No alla contro-lettera – “Per quanto ci riguarda non c’è nessuna contro-lettera da inviare a Bruxelles da parte delle opposizioni”. Il capo dei centristi, Pier Ferdinando Casini, non ha lasciato spazio a fraintendimenti e dal suo blog ha ieri mandato ad Antonio Di Pietro un messaggio inequivocabile: la lettera d’intenti delle opposizioni italiane – semmai venisse scritta – non recherà mai la firma del sottoscritto. Una chiusura categorica, che l’ex presidente della Camera ha così motivato: “Per noi parlano i governi in carica ed ogni ulteriore iniziativa è destinata ad accrescere la confusione in un momento già molto delicato per la nostra nazione”.

La cautela del centrista – Il terzopolista si è, insomma, vistosamente “sfilato” dalla cordata Idv-Pd-Sel,  facendo leva su un senso di responsabilità che – a suo giudizio – imporrebbe maggiore cautela, soprattutto a livello internazionale.

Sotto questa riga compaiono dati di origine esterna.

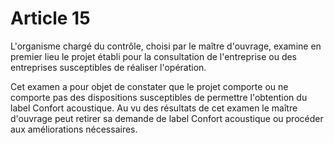 # Article 15

L'organisme chargé du contrôle, choisi par le maître d'ouvrage, examine en premier lieu le projet établi pour la consultation de l'entreprise ou des entreprises susceptibles de réaliser l'opération.

Cet examen a pour objet de constater que le projet comporte ou ne comporte pas des dispositions susceptibles de permettre l'obtention du label Confort acoustique. Au vu des résultats de cet examen le maître d'ouvrage peut retirer sa demande de label Confort acoustique ou procéder aux améliorations nécessaires.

Ma i malpensanti sospettano che alla base della sua decisione ci sia la soddisfazione per gli ultimi risultati incassati nei sondaggi che danno il suo partito in costante crescita. A differenza del Pdl e del Pd. Pier Ferdinando Casini starebbe, insomma, verificando la convenienza (momentanea?) di camminare in solitaria e di non lasciarsi coinvolgere in avventure politiche scomposte. Tanto a destra quanto a sinistra.